Reproduce the data in its entirety, exactly as written.
-- DATASET CONTENT follows --
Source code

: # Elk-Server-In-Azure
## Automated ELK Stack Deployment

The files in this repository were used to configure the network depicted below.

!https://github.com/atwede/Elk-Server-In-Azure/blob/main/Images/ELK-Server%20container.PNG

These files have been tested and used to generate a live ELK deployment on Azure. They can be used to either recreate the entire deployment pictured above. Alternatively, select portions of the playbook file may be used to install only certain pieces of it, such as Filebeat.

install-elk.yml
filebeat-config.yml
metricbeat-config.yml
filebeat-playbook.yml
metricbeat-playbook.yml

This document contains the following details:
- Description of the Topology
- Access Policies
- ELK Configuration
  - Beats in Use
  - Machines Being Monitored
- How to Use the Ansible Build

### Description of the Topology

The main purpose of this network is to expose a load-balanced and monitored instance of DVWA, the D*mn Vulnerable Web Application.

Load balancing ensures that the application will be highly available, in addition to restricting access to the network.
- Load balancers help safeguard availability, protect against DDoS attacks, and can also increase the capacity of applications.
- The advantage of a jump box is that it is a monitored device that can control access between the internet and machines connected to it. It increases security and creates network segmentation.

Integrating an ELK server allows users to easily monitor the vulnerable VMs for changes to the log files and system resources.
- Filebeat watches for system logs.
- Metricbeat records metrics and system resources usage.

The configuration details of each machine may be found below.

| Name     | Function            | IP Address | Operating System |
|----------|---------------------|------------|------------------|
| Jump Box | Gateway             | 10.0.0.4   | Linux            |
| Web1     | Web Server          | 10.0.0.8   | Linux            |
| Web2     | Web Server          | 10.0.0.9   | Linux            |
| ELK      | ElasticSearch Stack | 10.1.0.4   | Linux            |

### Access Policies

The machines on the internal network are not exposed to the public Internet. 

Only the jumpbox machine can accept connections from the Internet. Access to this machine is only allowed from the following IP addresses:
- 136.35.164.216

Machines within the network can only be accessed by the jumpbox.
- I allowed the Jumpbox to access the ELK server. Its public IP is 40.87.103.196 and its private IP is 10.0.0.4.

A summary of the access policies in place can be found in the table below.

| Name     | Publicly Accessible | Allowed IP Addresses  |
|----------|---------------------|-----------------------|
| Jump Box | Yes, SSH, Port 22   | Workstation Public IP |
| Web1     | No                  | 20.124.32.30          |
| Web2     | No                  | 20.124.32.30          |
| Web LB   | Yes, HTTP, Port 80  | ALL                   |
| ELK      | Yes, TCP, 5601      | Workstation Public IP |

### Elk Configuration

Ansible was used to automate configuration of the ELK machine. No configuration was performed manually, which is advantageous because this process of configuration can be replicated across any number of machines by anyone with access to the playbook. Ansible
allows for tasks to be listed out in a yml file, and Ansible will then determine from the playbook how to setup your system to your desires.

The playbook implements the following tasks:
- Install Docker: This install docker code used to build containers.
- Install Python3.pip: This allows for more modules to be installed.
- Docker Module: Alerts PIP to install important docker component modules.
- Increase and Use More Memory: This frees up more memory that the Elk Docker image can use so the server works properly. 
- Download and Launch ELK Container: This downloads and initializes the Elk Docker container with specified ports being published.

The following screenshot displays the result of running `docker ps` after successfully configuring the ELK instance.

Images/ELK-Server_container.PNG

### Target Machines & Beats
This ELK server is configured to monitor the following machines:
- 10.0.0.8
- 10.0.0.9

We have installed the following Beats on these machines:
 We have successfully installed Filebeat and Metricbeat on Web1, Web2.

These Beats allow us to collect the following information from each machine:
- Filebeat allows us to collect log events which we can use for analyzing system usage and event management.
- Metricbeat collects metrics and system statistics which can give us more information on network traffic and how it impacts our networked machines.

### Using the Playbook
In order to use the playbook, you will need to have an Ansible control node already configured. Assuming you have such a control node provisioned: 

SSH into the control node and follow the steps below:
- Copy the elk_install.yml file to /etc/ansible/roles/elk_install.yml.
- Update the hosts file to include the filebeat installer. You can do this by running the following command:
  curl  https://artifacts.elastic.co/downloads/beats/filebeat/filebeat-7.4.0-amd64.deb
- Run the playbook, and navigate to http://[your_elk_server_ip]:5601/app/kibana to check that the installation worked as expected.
-- DATASET CONTENT concluded --
TASK ANSWER>
Source code

: # Elk-Server-In-Azure
## Automated ELK Stack Deployment

The files in this repository were used to configure the network depicted below.

!https://github.com/atwede/Elk-Server-In-Azure/blob/main/Images/ELK-Server%20container.PNG

These files have been tested and used to generate a live ELK deployment on Azure. They can be used to either recreate the entire deployment pictured above. Alternatively, select portions of the playbook file may be used to install only certain pieces of it, such as Filebeat.

install-elk.yml
filebeat-config.yml
metricbeat-config.yml
filebeat-playbook.yml
metricbeat-playbook.yml

This document contains the following details:
- Description of the Topology
- Access Policies
- ELK Configuration
  - Beats in Use
  - Machines Being Monitored
- How to Use the Ansible Build

### Description of the Topology

The main purpose of this network is to expose a load-balanced and monitored instance of DVWA, the D*mn Vulnerable Web Application.

Load balancing ensures that the application will be highly available, in addition to restricting access to the network.
- Load balancers help safeguard availability, protect against DDoS attacks, and can also increase the capacity of applications.
- The advantage of a jump box is that it is a monitored device that can control access between the internet and machines connected to it. It increases security and creates network segmentation.

Integrating an ELK server allows users to easily monitor the vulnerable VMs for changes to the log files and system resources.
- Filebeat watches for system logs.
- Metricbeat records metrics and system resources usage.

The configuration details of each machine may be found below.

| Name     | Function            | IP Address | Operating System |
|----------|---------------------|------------|------------------|
| Jump Box | Gateway             | 10.0.0.4   | Linux            |
| Web1     | Web Server          | 10.0.0.8   | Linux            |
| Web2     | Web Server          | 10.0.0.9   | Linux            |
| ELK      | ElasticSearch Stack | 10.1.0.4   | Linux            |

### Access Policies

The machines on the internal network are not exposed to the public Internet. 

Only the jumpbox machine can accept connections from the Internet. Access to this machine is only allowed from the following IP addresses:
- 136.35.164.216

Machines within the network can only be accessed by the jumpbox.
- I allowed the Jumpbox to access the ELK server. Its public IP is 40.87.103.196 and its private IP is 10.0.0.4.

A summary of the access policies in place can be found in the table below.

| Name     | Publicly Accessible | Allowed IP Addresses  |
|----------|---------------------|-----------------------|
| Jump Box | Yes, SSH, Port 22   | Workstation Public IP |
| Web1     | No                  | 20.124.32.30          |
| Web2     | No                  | 20.124.32.30          |
| Web LB   | Yes, HTTP, Port 80  | ALL                   |
| ELK      | Yes, TCP, 5601      | Workstation Public IP |

### Elk Configuration

Ansible was used to automate configuration of the ELK machine. No configuration was performed manually, which is advantageous because this process of configuration can be replicated across any number of machines by anyone with access to the playbook. Ansible
allows for tasks to be listed out in a yml file, and Ansible will then determine from the playbook how to setup your system to your desires.

The playbook implements the following tasks:
- Install Docker: This install docker code used to build containers.
- Install Python3.pip: This allows for more modules to be installed.
- Docker Module: Alerts PIP to install important docker component modules.
- Increase and Use More Memory: This frees up more memory that the Elk Docker image can use so the server works properly. 
- Download and Launch ELK Container: This downloads and initializes the Elk Docker container with specified ports being published.

The following screenshot displays the result of running `docker ps` after successfully configuring the ELK instance.

Images/ELK-Server_container.PNG

### Target Machines & Beats
This ELK server is configured to monitor the following machines:
- 10.0.0.8
- 10.0.0.9

We have installed the following Beats on these machines:
 We have successfully installed Filebeat and Metricbeat on Web1, Web2.

These Beats allow us to collect the following information from each machine:
- Filebeat allows us to collect log events which we can use for analyzing system usage and event management.
- Metricbeat collects metrics and system statistics which can give us more information on network traffic and how it impacts our networked machines.

### Using the Playbook
In order to use the playbook, you will need to have an Ansible control node already configured. Assuming you have such a control node provisioned: 

SSH into the control node and follow the steps below:
- Copy the elk_install.yml file to /etc/ansible/roles/elk_install.yml.
- Update the hosts file to include the filebeat installer. You can do this by running the following command:
  curl  https://artifacts.elastic.co/downloads/beats/filebeat/filebeat-7.4.0-amd64.deb
- Run the playbook, and navigate to http://[your_elk_server_ip]:5601/app/kibana to check that the installation worked as expected.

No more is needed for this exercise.